TASK REQUIREMENTS:
Of all the entries below, only the lines from the one with "if we allow" up to and including the one with "us to say what" are to be duplicated exactly.

MATERIAL SUPPLIED:
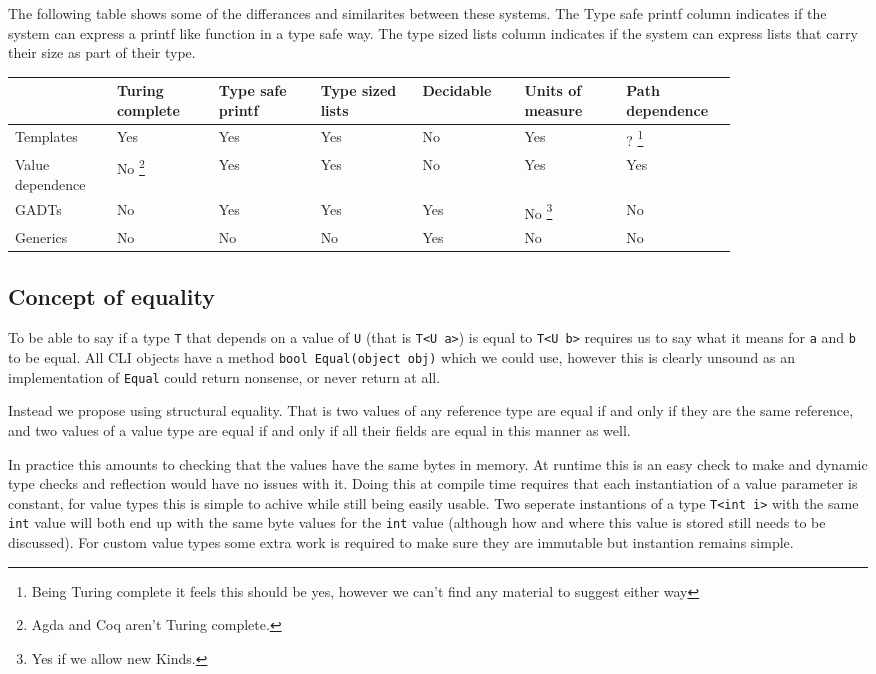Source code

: \documentclass[english]{report}
\begin{document}
The following table shows some of the differances and similarites
between these systems. The Type safe printf column indicates if the
system can express a printf like function in a type safe way. The
type sized lists column indicates if the system can express lists
that carry their size as part of their type.

\begin{center}
\begin{longtable}{|>{\centering}p{0.12\linewidth}|>{\centering}p{0.12\linewidth}|>{\centering}p{0.12\linewidth}|>{\centering}p{0.12\linewidth}|>{\centering}p{0.12\linewidth}|>{\centering}p{0.12\linewidth}|>{\centering}p{0.12\linewidth}|}
\cline{2-7} 
\multicolumn{1}{>{\centering}p{0.12\linewidth}|}{} & Turing complete & Type safe printf & Type sized lists & Decidable & Units of measure & Path dependence\tabularnewline
\hline 
Templates & Yes & Yes & Yes & No & Yes & ?%
\footnote{Being Turing complete it feels this should be yes, however we can't
find any material to suggest either way%
}\tabularnewline
\hline 
Value dependence & No%
\footnote{Agda and Coq aren't Turing complete.%
} & Yes & Yes & No & Yes & Yes\tabularnewline
\hline 
GADTs & No & Yes & Yes & Yes & No%
\footnote{Yes if we allow new Kinds\cite{gadtsext}.%
} & No\tabularnewline
\hline 
Generics & No & No & No & Yes & No & No\tabularnewline
\hline 
\end{longtable}
\par\end{center}


\subsection{Concept of equality}

To be able to say if a type \texttt{T} that depends on a value of
\texttt{U} (that is \texttt{T<U a>}) is equal to \texttt{T<U b>} requires
us to say what it means for \texttt{a} and \texttt{b} to be equal.
All CLI objects have a method \texttt{bool Equal(object obj)} which
we could use, however this is clearly unsound as an implementation
of \texttt{Equal} could return nonsense, or never return at all.

Instead we propose using structural equality. That is
two values of any reference type are equal if and only if they are
the same reference, and two values of a value type are equal if and
only if all their fields are equal in this manner as well. 

In practice this amounts to checking that the values have the same bytes in memory.
At runtime this is an easy check to make and dynamic type checks and reflection would have
no issues with it. Doing this at compile time requires that each instantiation of a value 
parameter is constant, for value types this is simple to achive while still being easily usable.
Two seperate instantions of a type \texttt{T<int i>} with the same \texttt{int} value will both end 
up with the same byte values for the \texttt{int} value (although how and where this value is stored 
still needs to be discussed). For custom value types some extra work is required to make sure they are
immutable but instantion remains simple. 
\end{document}
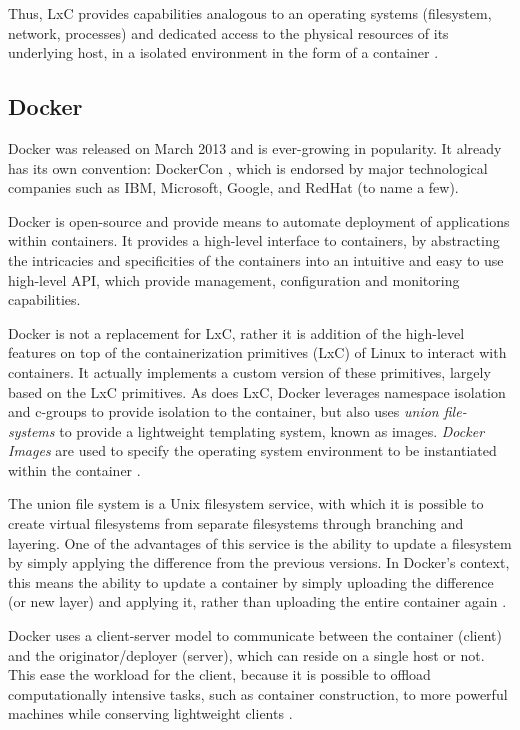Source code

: \documentclass[12pt, titlepage]{uo_temp}
\begin{document}
     Thus, LxC provides capabilities analogous to an operating systems (filesystem, network,
     processes) and dedicated access to the physical resources of its underlying host, in a
     isolated environment in the form of a container \cite{dell}.

     \subsection{Docker}\label{bkg_docker}
     Docker was released on March 2013 and is ever-growing in popularity. It already has
     its own convention: DockerCon \cite{dockercon}, which is endorsed by major
     technological companies such as IBM, Microsoft, Google, and RedHat (to name a few).

     Docker is open-source and provide means to automate deployment of applications within
     containers. It provides a high-level interface to containers, by abstracting the
     intricacies and specificities of the containers into an intuitive and easy to use
     high-level API, which provide management, configuration and monitoring capabilities.
     
     Docker is not a replacement for LxC, rather it is addition of the high-level features
     on top of the containerization primitives (LxC) of Linux to interact with
     containers. It actually implements a custom version of these primitives, largely
     based on the LxC primitives. As does LxC, Docker leverages namespace isolation and
     c-groups to provide isolation to the container, but also uses \emph{union
       file-systems} to provide a lightweight templating system, known as
     images. \emph{Docker Images} are used to specify the operating system environment to
     be instantiated within the container \cite{docker}.

     The union file system is a Unix filesystem service, with which it is possible to
     create virtual filesystems from separate filesystems through branching and
     layering. One of the advantages of this service is the ability to update a filesystem
     by simply applying the difference from the previous versions. In Docker's context,
     this means the ability to update a container by simply uploading the difference (or
     new layer) and applying it, rather than uploading the entire container again \cite{docker}.
     
     Docker uses a client-server model to communicate between the container (client) and
     the originator/deployer (server), which can reside on a single host or not. This ease
     the workload for the client, because it is possible to offload computationally
     intensive tasks, such as container construction, to more powerful machines while
     conserving lightweight clients \cite{docker}.
    
\end{document}
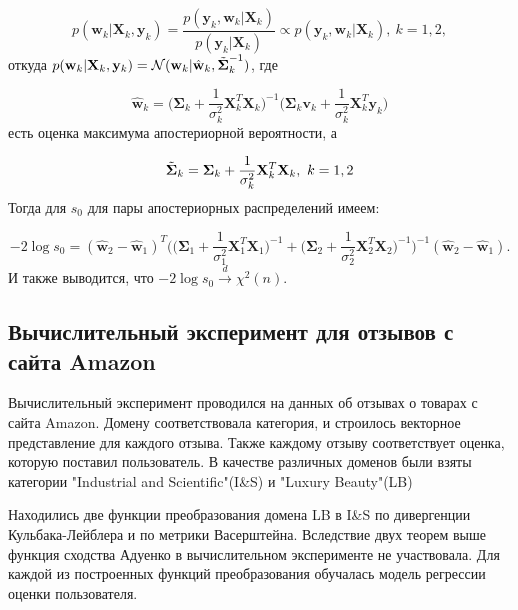 \documentclass[12pt]{extarticle}
\newcommand{\bfw}{\mathbf{w}}
\newcommand{\bfv}{\mathbf{v}}
\newcommand{\bfX}{\mathbf{X}}
\newcommand{\bfy}{\mathbf{y}}
\newcommand{\bsigma}{\boldsymbol\Sigma}
\begin{document}
$$p(\bfw_k|\bfX_k, \bfy_k) = \frac{p(\bfy_k, \bfw_k|\bfX_k)}{p(\bfy_k|\bfX_k)} \propto p(\bfy_k, \bfw_k|\bfX_k), \ k = 1, 2,$$
откуда $p(\bfw_k|\bfX_k, \bfy_k) = \mathcal{N} (\bfw_k|\hat{\bfw}_k, \Tilde{\bsigma}^{-1}_k)$, где

$$\hat{\bfw}_k = \Big( \bsigma_k + \frac{1}{\sigma^2_k} \bfX^T_k\bfX_k\Big)^{-1} \Big( \bsigma_k\bfv_k + \frac{1}{\sigma^2_k}\bfX^T_k\bfy_k\Big)$$
есть оценка максимума апостериорной вероятности, а

$$\Tilde{\bsigma}_k = \bsigma_k + \frac{1}{\sigma^2_k}\bfX^T_k\bfX_k, \ k = 1, 2$$
Тогда для $s_0$ для пары апостериорных распределений имеем:

$$- 2 \log s_0 = (\hat{\bfw}_2 - \hat{\bfw}_1)^T \Bigg( \Big( \bsigma_1 + \frac{1}{\sigma^2_1}\bfX^T_1\bfX_1 \Big)^{-1} + \Big( \bsigma_2 + \frac{1}{\sigma^2_2}\bfX^T_2\bfX_2 \Big)^{-1} \Bigg)^{-1} (\hat{\bfw}_2 - \hat{\bfw}_1).$$
И также выводится, что $-2 \log s_0 \xrightarrow{d} \chi^2(n)$.

\newpage
\subsection{Вычислительный эксперимент для отзывов с сайта Amazon}

Вычислительный эксперимент проводился на данных об отзывах о товарах с сайта Amazon. Домену соответствовала категория, и строилось векторное представление для каждого отзыва. Также каждому отзыву соответствует оценка, которую поставил пользователь. В качестве различных доменов были взяты категории "Industrial and Scientific"(I\&S) и "Luxury Beauty"(LB)

Находились две функции преобразования домена LB в I\&S по дивергенции Кульбака-Лейблера и по метрики Васерштейна. Вследствие двух теорем выше функция сходства Адуенко в вычислительном эксперименте не участвовала. Для каждой из построенных функций преобразования обучалась модель регрессии оценки пользователя.
\end{document}
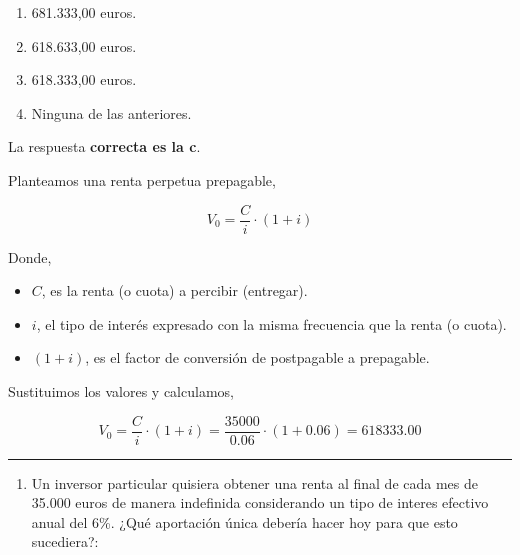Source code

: \documentclass[
  letterpaper,
  DIV=11,
  numbers=noendperiod]{scrreprt}
\providecommand{\tightlist}{%
  \setlength{\itemsep}{0pt}\setlength{\parskip}{0pt}}\usepackage{longtable,booktabs,array}
\begin{document}
\begin{enumerate}
\def\labelenumi{\alph{enumi}.}
\item
  681.333,00 euros.
\item
  618.633,00 euros.
\item
  618.333,00 euros.
\item
  Ninguna de las anteriores.
\end{enumerate}

\begin{tcolorbox}[enhanced jigsaw, left=2mm, opacityback=0, colback=white, breakable, arc=.35mm, bottomrule=.15mm, rightrule=.15mm, toprule=.15mm, leftrule=.75mm, colframe=quarto-callout-tip-color-frame]
\begin{minipage}[t]{5.5mm}
\textcolor{quarto-callout-tip-color}{\faLightbulb}
\end{minipage}%
\begin{minipage}[t]{\textwidth - 5.5mm}

La respuesta \textbf{correcta es la c}.

Planteamos una renta perpetua prepagable,

\[V_0=\frac{C}{i}\cdot(1+i)\]

Donde,

\begin{itemize}
\item
  \(C\), es la renta (o cuota) a percibir (entregar).
\item
  \(i\), el tipo de interés expresado con la misma frecuencia que la
  renta (o cuota).
\item
  \((1+i)\), es el factor de conversión de postpagable a prepagable.
\end{itemize}

Sustituimos los valores y calculamos,

\[V_0=\frac{C}{i}\cdot(1+i)=\frac{35000}{0.06}\cdot(1+0.06)=618333.00\]

\end{minipage}%
\end{tcolorbox}

\begin{center}\rule{0.5\linewidth}{0.5pt}\end{center}

\begin{enumerate}
\def\labelenumi{\arabic{enumi}.}
\setcounter{enumi}{90}
\tightlist
\item
  Un inversor particular quisiera obtener una renta al final de cada mes
  de 35.000 euros de manera indefinida considerando un tipo de interes
  efectivo anual del 6\%. ¿Qué aportación única debería hacer hoy para
  que esto sucediera?:
\end{enumerate}
\end{document}
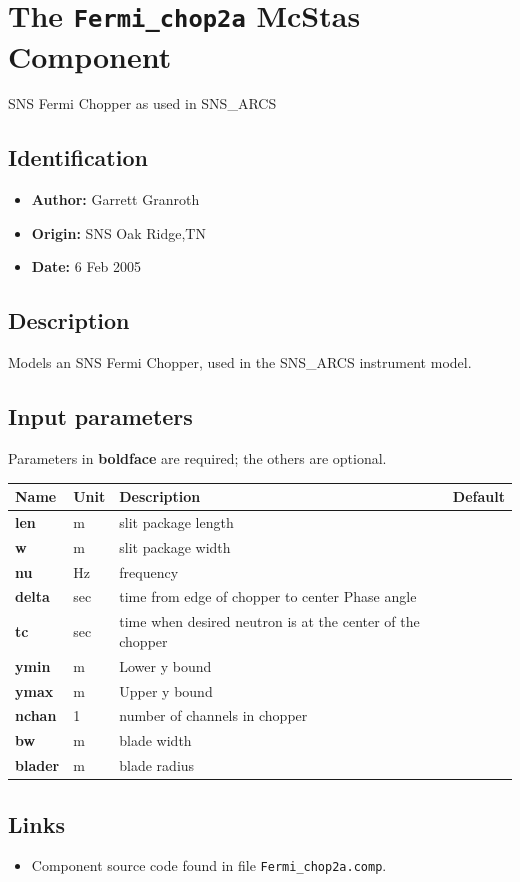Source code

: \section{The \texttt{Fermi\_chop2a} McStas Component}
SNS Fermi Chopper as used in SNS\_ARCS

\subsection*{Identification}
\begin{itemize}
  \item \textbf{Author:} Garrett Granroth
  \item \textbf{Origin:} SNS Oak Ridge,TN
  \item \textbf{Date:} 6 Feb 2005
\end{itemize}

\subsection*{Description}
Models an SNS Fermi Chopper, used in the SNS\_ARCS instrument model.

\subsection*{Input parameters}
Parameters in \textbf{boldface} are required; the others are optional.

\begin{longtable}{p{}p{}p{}p{}}
\toprule
\textbf{Name} & \textbf{Unit} & \textbf{Description} & \textbf{Default} \\
\midrule
\endhead
\textbf{len} & m & slit package length &  \\
\textbf{w} & m & slit package width &  \\
\textbf{nu} & Hz & frequency &  \\
\textbf{delta} & sec & time from edge of chopper to center Phase angle &  \\
\textbf{tc} & sec & time when desired neutron is at the center of the chopper &  \\
\textbf{ymin} & m & Lower y bound &  \\
\textbf{ymax} & m & Upper y bound &  \\
\textbf{nchan} & 1 & number of channels in chopper &  \\
\textbf{bw} & m & blade width &  \\
\textbf{blader} & m & blade radius &  \\
\bottomrule
\end{longtable}

\subsection*{Links}
\begin{itemize}
  \item Component source code found in file \texttt{Fermi\_chop2a.comp}.
\end{itemize}
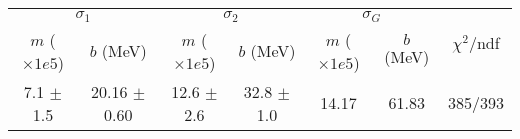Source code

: \begin{tabular}{cc|cc|cc||c}
\multicolumn{2}{c|}{$\sigma_1$} & \multicolumn{2}{|c}{$\sigma_2$} & \multicolumn{2}{|c}{$\sigma_G$}  & \multirow{2}{*}{$\chi^2/$ndf}\\
$m$ ($\times1e5$) & $b$ (MeV) & $m$ ($\times1e5$) & $b$ (MeV) & $m$ ($\times1e5$) & $b$ (MeV) & \\
\hline
7.1 $\pm$ 1.5 & 20.16 $\pm$ 0.60 & 12.6 $\pm$ 2.6 & 32.8 $\pm$ 1.0 & 14.17 & 61.83 & 385/393\\
\end{tabular}
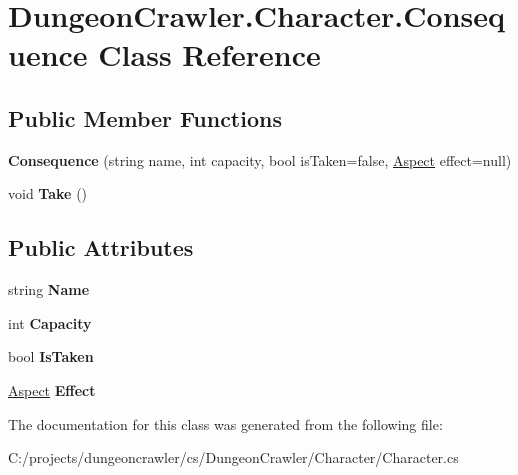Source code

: \hypertarget{class_dungeon_crawler_1_1_character_1_1_consequence}{}\section{Dungeon\+Crawler.\+Character.\+Consequence Class Reference}
\label{class_dungeon_crawler_1_1_character_1_1_consequence}
\subsection*{Public Member Functions}
\begin{DoxyCompactItemize}
\item 
\hypertarget{class_dungeon_crawler_1_1_character_1_1_consequence_ad8642b949789aaea7d22e38f6b3778dd}{}{\bfseries Consequence} (string name, int capacity, bool is\+Taken=false, \hyperlink{class_dungeon_crawler_1_1_core_1_1_aspect}{Aspect} effect=null)\label{class_dungeon_crawler_1_1_character_1_1_consequence_ad8642b949789aaea7d22e38f6b3778dd}

\item 
\hypertarget{class_dungeon_crawler_1_1_character_1_1_consequence_ad9944b48d59878f68d5339ba5add1db5}{}void {\bfseries Take} ()\label{class_dungeon_crawler_1_1_character_1_1_consequence_ad9944b48d59878f68d5339ba5add1db5}

\end{DoxyCompactItemize}
\subsection*{Public Attributes}
\begin{DoxyCompactItemize}
\item 
\hypertarget{class_dungeon_crawler_1_1_character_1_1_consequence_a0b0cf26945a8efb3402b955098693b47}{}string {\bfseries Name}\label{class_dungeon_crawler_1_1_character_1_1_consequence_a0b0cf26945a8efb3402b955098693b47}

\item 
\hypertarget{class_dungeon_crawler_1_1_character_1_1_consequence_ab6931c76cc48bf013f71a7128df9decf}{}int {\bfseries Capacity}\label{class_dungeon_crawler_1_1_character_1_1_consequence_ab6931c76cc48bf013f71a7128df9decf}

\item 
\hypertarget{class_dungeon_crawler_1_1_character_1_1_consequence_ab01e2cf751dff41dc90dd550991e8dda}{}bool {\bfseries Is\+Taken}\label{class_dungeon_crawler_1_1_character_1_1_consequence_ab01e2cf751dff41dc90dd550991e8dda}

\item 
\hypertarget{class_dungeon_crawler_1_1_character_1_1_consequence_aef0467da62c63e37bf27527dded9871f}{}\hyperlink{class_dungeon_crawler_1_1_core_1_1_aspect}{Aspect} {\bfseries Effect}\label{class_dungeon_crawler_1_1_character_1_1_consequence_aef0467da62c63e37bf27527dded9871f}

\end{DoxyCompactItemize}


The documentation for this class was generated from the following file\+:\begin{DoxyCompactItemize}
\item 
C\+:/projects/dungeoncrawler/cs/\+Dungeon\+Crawler/\+Character/Character.\+cs\end{DoxyCompactItemize}
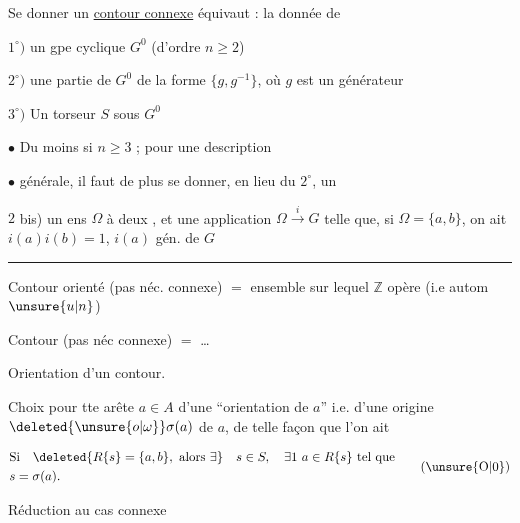 Se donner un \uline{contour connexe} équivaut : la donnée de

$1^{\circ})$ un gpe cyclique $G^{0}$ (d'ordre $n\geq2$)

$2^{\circ})$ une  partie de $G^{0}$  de la forme $\{g,g^{-1}\}$, où $g$ est un générateur 

$3^{\circ})$ Un torseur $S$ sous $G^{0}$

$\bullet$ Du moins si $n\geq3$  ; pour une description

$\bullet$ générale, il faut de plus se donner, en lieu du $2^{\circ}$, un

$2$ bis) un ens $\Omega$ à deux , et une application $\Omega\xrightarrow{i}G$ telle que, si $\Omega=\{a,b\}$, on ait $i(a)i(b)=1$, $i(a)$ gén. de $G$

\begin{center}\rule{1cm}{.35pt}\end{center}

Contour orienté (pas néc. connexe) $=$ ensemble sur lequel $\mathbb{Z}$ opère (i.e  autom $\unsure{u|n}$)

Contour (pas néc connexe) $=$ \ldots

Orientation d'un contour.

Choix pour tte arête $a\in A$ d'une ``orientation de $a$'' i.e. d'une origine $\deleted{\unsure{o|\omega}}\sigma(a)$ de $a$, de telle façon que l'on ait


\[
\begin{aligned}
&\text{Si}\quad \deleted{R\{s\}=\{a,b\},\ \text{alors }\exists}\quad s\in S,\quad \exists1\ a\in R\{s\}\ \text{tel que}\\
&s=\sigma(a).
\end{aligned}\tag*{(\unsure{O|0})}
\]

Réduction au cas connexe


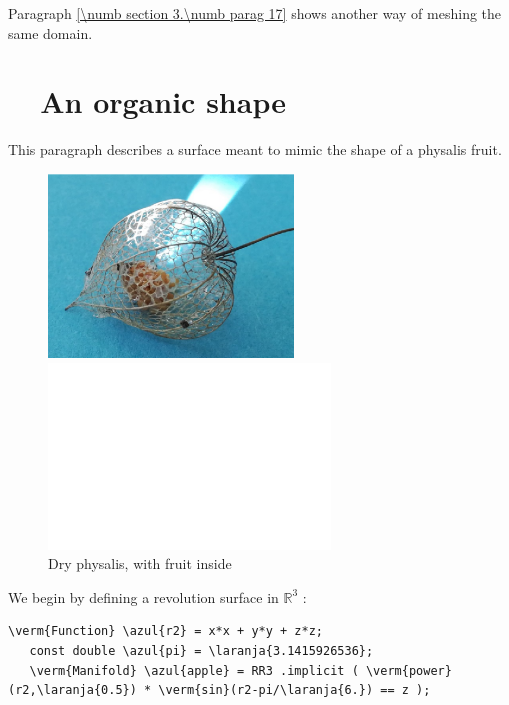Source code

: Paragraph \ref{\numb section 3.\numb parag 17} shows another way of meshing the same domain.
\vfil\eject


\section{~~An organic shape}\label{\numb section 2.\numb parag 11}

This paragraph describes a surface meant to mimic the shape of a physalis fruit.


\begin{figure}[ht]\centering
\if{}
\centerline{\includegraphics[width=65mm]{dry-physalis}}
\else
{}
\centerline{\includegraphics[width=75mm]{fake-physalis}}
\fi
  \caption{Dry physalis, with fruit inside}\label{\numb section 2.\numb fig 11}
\end{figure}

We begin by defining a revolution surface in $ \mathbb{R}^3 $ :

\begin{Verbatim}[commandchars=\\\{\},formatcom=\small\tt,frame=single,
   label=parag-\ref{\numb section 2.\numb parag 11}.cpp,rulecolor=\color{coment},
   baselinestretch=0.94,framesep=2mm]
   \verm{Function} \azul{r2} = x*x + y*y + z*z;
   const double \azul{pi} = \laranja{3.1415926536};
   \verm{Manifold} \azul{apple} = RR3 .implicit ( \verm{power}(r2,\laranja{0.5}) * \verm{sin}(r2-pi/\laranja{6.}) == z );
\end{Verbatim}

ANSWER TO THIS TASK:
\footnote{Yes if we allow new Kinds\cite{gadtsext}.%
} & No\tabularnewline
\hline 
Generics & No & No & No & Yes & No & No\tabularnewline
\hline 
\end{longtable}
\par\end{center}


\subsection{Concept of equality}

To be able to say if a type \texttt{T} that depends on a value of
\texttt{U} (that is \texttt{T<U a>}) is equal to \texttt{T<U b>} requires
us to say what it means for \texttt{a} and \texttt{b} to be equal.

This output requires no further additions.